- **Task description**
Take the lines below between the one holding "地址空间通常按用途分区。文本" and the one holding "栈和堆的区别尤其容易被误解。", inclusive, and copy them exactly. Add nothing.
[Opening Records section]
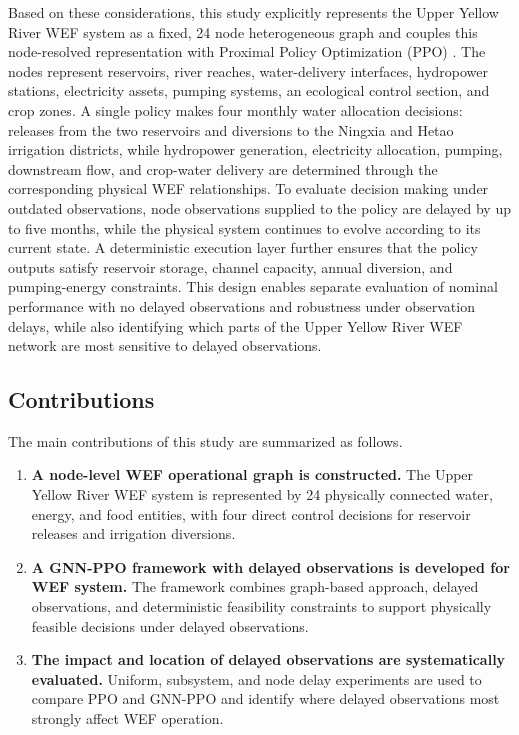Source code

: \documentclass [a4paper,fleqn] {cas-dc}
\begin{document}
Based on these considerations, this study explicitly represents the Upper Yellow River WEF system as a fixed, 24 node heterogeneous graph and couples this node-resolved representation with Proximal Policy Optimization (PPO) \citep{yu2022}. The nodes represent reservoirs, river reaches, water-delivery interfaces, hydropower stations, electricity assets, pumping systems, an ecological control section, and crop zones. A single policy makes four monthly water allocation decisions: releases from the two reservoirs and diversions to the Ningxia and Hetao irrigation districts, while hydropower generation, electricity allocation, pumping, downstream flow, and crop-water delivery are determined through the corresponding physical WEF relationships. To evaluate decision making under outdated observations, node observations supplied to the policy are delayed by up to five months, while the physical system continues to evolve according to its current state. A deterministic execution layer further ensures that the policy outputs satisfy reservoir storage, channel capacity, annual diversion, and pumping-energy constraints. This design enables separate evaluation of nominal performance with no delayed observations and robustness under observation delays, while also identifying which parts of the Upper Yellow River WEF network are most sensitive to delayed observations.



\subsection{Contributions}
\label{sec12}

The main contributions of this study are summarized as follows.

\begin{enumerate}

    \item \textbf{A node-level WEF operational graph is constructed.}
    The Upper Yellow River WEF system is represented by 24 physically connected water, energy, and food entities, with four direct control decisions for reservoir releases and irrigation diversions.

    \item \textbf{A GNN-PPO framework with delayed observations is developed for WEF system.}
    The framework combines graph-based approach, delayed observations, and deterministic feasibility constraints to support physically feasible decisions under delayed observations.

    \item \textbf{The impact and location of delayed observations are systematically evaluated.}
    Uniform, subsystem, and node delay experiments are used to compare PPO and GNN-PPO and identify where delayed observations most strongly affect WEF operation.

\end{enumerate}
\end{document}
[Closing Records section]
[Opening Records section]
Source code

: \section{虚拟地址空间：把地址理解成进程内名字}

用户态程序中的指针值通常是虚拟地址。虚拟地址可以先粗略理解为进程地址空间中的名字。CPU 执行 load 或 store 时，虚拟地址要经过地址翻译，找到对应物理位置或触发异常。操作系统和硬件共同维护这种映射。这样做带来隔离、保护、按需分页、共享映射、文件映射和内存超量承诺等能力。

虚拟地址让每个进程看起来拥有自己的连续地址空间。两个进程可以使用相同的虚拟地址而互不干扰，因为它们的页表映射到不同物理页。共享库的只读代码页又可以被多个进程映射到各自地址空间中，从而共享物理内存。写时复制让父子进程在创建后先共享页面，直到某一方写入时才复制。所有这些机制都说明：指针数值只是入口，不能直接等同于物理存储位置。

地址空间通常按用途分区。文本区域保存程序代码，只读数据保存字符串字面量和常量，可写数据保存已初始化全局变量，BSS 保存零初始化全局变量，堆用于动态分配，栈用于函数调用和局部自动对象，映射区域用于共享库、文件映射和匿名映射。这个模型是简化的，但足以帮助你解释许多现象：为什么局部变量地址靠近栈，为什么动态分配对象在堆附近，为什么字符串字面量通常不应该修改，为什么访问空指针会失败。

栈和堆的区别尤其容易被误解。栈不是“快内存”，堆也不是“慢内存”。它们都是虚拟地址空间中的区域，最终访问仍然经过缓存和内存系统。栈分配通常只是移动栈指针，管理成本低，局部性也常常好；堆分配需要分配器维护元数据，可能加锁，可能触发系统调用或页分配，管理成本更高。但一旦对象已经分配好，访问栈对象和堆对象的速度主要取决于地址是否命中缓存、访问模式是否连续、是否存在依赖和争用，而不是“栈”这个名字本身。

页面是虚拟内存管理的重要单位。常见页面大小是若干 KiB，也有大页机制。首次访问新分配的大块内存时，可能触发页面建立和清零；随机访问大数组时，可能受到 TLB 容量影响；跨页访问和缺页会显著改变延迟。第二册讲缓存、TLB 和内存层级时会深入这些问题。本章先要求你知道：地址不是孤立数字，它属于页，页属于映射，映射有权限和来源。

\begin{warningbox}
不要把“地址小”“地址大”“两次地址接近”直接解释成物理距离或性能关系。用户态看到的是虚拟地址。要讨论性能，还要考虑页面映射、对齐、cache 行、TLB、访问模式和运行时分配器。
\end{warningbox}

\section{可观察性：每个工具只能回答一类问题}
[Closing Records section]
- **Written response**
地址空间通常按用途分区。文本区域保存程序代码，只读数据保存字符串字面量和常量，可写数据保存已初始化全局变量，BSS 保存零初始化全局变量，堆用于动态分配，栈用于函数调用和局部自动对象，映射区域用于共享库、文件映射和匿名映射。这个模型是简化的，但足以帮助你解释许多现象：为什么局部变量地址靠近栈，为什么动态分配对象在堆附近，为什么字符串字面量通常不应该修改，为什么访问空指针会失败。

栈和堆的区别尤其容易被误解。栈不是“快内存”，堆也不是“慢内存”。它们都是虚拟地址空间中的区域，最终访问仍然经过缓存和内存系统。栈分配通常只是移动栈指针，管理成本低，局部性也常常好；堆分配需要分配器维护元数据，可能加锁，可能触发系统调用或页分配，管理成本更高。但一旦对象已经分配好，访问栈对象和堆对象的速度主要取决于地址是否命中缓存、访问模式是否连续、是否存在依赖和争用，而不是“栈”这个名字本身。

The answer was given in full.